Стукалов говорил, что колхоз — не удельное княжество. Надо мыслить в широких, государственных масштабах.
— Родит в нашей степи пшеница — хорошо. Но ведь она родит и на целинных землях, а их уже вон сколько распахано только в Казахстане и Западной Сибири. Виноград же там не будет расти, а у нас — пожалуйста, посмотрите вокруг, за пределы своего колхоза! Консерваторы мы…
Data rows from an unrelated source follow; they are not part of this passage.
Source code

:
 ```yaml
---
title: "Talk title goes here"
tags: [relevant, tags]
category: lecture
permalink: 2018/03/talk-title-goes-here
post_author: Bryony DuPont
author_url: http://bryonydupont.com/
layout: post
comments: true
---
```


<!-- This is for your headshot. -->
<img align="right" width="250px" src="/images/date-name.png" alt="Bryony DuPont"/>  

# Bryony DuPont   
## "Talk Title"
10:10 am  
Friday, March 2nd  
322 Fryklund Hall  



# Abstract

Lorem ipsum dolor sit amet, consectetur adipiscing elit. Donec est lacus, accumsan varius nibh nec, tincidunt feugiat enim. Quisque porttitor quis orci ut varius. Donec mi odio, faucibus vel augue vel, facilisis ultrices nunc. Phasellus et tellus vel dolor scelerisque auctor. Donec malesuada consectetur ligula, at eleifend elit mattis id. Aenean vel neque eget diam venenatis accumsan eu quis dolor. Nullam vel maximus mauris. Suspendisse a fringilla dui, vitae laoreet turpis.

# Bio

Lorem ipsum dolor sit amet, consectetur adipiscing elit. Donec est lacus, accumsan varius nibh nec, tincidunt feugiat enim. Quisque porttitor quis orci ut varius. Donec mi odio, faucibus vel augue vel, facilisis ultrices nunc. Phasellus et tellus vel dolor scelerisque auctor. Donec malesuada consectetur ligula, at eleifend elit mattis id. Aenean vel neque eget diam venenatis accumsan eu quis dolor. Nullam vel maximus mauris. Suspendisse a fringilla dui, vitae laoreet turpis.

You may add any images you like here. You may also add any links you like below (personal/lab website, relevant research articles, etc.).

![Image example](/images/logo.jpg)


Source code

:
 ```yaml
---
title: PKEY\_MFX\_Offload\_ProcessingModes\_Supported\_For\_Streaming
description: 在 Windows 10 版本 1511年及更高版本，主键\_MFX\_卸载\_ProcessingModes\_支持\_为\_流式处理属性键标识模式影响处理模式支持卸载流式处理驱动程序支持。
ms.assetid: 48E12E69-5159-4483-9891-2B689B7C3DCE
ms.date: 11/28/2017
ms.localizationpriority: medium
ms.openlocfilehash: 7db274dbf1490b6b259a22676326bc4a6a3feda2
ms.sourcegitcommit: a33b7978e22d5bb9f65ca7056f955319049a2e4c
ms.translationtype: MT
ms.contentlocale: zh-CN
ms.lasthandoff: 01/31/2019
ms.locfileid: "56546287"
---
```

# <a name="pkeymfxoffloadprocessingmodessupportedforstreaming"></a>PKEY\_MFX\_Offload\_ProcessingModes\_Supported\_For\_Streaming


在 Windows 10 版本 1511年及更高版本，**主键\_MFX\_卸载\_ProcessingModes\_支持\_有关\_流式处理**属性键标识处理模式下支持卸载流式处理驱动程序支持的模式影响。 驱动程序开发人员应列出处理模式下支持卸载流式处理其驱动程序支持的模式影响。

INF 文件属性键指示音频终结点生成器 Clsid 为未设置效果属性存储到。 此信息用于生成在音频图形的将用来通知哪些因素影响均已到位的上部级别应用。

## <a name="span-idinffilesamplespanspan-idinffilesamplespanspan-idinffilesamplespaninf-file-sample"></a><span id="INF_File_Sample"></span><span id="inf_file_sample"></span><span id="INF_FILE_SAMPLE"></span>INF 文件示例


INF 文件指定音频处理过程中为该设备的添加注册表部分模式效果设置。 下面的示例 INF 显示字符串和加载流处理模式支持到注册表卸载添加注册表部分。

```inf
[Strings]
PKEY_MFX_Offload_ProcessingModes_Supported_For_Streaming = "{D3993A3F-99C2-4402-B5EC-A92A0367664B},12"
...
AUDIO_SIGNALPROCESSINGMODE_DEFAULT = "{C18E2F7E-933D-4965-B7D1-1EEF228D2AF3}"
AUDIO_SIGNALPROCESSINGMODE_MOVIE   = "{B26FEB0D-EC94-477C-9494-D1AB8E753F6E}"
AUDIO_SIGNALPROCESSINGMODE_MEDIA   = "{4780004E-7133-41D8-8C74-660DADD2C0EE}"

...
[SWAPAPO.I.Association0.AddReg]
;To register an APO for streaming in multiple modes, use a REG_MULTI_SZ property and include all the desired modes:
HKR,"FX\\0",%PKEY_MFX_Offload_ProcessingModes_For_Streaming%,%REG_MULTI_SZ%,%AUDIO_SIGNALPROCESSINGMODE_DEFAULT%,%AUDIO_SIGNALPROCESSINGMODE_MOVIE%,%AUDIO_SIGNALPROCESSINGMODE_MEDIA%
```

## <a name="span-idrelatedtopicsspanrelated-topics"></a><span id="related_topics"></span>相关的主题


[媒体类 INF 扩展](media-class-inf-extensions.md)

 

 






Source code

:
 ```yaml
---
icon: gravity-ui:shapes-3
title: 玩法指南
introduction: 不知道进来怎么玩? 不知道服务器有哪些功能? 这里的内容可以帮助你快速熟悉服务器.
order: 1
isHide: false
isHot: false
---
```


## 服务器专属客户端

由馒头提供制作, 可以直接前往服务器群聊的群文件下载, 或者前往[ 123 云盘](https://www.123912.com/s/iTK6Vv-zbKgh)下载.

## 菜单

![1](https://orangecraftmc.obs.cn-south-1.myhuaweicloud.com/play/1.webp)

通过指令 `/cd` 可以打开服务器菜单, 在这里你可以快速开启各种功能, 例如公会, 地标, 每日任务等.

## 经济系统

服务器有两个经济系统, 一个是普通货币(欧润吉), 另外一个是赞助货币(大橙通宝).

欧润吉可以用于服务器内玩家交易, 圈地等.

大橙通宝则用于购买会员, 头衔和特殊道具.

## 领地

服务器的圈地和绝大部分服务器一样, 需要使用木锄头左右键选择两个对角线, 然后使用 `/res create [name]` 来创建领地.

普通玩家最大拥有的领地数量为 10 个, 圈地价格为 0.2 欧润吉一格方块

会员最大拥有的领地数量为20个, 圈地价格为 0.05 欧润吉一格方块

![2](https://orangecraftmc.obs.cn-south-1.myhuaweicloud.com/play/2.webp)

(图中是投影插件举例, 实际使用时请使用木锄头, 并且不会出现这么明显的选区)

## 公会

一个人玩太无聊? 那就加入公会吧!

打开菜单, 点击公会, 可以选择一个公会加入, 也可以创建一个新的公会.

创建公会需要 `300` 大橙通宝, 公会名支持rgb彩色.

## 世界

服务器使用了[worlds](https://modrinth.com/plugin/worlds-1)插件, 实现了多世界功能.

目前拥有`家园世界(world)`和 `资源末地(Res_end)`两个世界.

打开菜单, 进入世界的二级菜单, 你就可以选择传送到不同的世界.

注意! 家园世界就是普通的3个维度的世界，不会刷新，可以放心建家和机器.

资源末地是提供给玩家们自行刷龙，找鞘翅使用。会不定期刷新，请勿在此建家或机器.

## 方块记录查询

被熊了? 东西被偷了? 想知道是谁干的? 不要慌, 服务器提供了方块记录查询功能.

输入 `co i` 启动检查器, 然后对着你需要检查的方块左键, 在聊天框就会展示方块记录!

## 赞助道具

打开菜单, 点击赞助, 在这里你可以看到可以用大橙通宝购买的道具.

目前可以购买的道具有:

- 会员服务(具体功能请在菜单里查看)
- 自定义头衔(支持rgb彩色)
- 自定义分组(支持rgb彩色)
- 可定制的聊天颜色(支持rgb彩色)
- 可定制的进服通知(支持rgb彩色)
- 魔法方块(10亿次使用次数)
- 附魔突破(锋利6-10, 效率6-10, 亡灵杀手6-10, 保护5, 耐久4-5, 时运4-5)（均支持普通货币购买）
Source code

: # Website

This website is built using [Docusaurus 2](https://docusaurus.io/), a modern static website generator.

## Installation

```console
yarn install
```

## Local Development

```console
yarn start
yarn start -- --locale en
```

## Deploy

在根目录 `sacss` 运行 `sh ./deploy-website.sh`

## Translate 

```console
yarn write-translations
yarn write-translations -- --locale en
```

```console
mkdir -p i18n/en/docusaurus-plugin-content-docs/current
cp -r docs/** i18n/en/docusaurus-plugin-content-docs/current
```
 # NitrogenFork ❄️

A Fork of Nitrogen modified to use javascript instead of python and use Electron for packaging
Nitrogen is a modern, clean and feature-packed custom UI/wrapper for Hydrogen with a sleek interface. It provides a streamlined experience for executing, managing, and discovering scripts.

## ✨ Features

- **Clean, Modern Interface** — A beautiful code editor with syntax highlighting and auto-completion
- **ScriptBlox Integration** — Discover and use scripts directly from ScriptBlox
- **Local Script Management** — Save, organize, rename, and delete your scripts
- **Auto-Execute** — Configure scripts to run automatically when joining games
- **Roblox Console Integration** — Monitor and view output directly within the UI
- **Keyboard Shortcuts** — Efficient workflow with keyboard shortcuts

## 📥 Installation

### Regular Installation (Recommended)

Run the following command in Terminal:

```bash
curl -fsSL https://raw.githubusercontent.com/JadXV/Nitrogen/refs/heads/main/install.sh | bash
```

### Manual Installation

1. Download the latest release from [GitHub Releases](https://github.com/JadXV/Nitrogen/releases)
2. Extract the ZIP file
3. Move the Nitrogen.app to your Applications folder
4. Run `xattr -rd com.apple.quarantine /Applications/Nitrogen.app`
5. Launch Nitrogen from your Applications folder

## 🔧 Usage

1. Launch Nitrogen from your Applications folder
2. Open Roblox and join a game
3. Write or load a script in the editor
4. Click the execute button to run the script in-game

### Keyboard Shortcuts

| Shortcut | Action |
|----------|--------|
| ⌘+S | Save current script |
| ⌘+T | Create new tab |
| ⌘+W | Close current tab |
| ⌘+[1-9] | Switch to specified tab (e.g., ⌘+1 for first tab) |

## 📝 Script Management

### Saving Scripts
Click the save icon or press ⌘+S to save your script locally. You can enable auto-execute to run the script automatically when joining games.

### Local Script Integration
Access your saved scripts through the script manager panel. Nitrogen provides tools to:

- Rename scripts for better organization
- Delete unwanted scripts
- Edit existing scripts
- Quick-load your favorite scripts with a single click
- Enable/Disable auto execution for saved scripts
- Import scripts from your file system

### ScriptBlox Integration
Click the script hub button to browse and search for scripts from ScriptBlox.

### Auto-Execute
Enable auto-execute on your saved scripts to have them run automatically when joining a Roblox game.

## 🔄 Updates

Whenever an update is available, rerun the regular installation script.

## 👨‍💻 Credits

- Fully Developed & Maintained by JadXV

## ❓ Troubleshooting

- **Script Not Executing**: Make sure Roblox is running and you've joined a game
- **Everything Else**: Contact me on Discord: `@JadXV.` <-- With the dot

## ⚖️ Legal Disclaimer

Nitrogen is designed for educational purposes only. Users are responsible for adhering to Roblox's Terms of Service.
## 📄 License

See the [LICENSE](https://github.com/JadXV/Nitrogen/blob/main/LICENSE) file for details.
Секретарь высказал мысль о специализации, именно на садоводстве и виноградарстве, не уменьшая внимания к животноводству.
— Мы также специализируемся: выращиваем л-лук, ч-чеснок, — пытался возразить Сергей Перепелка.
— А сколько это стоит? — спросил Стукалов. — Ты сравни, сколько затрат на тонну того же лука у нас и сколько в центральных областях, сразу увидишь… Ссылаться же на то, что почвы, мол, не изучены, — нет оснований. Вам, Матвей Лукич, присылали описание и карту земельных угодий, пригодных под виноградники. И область, и район рекомендовали…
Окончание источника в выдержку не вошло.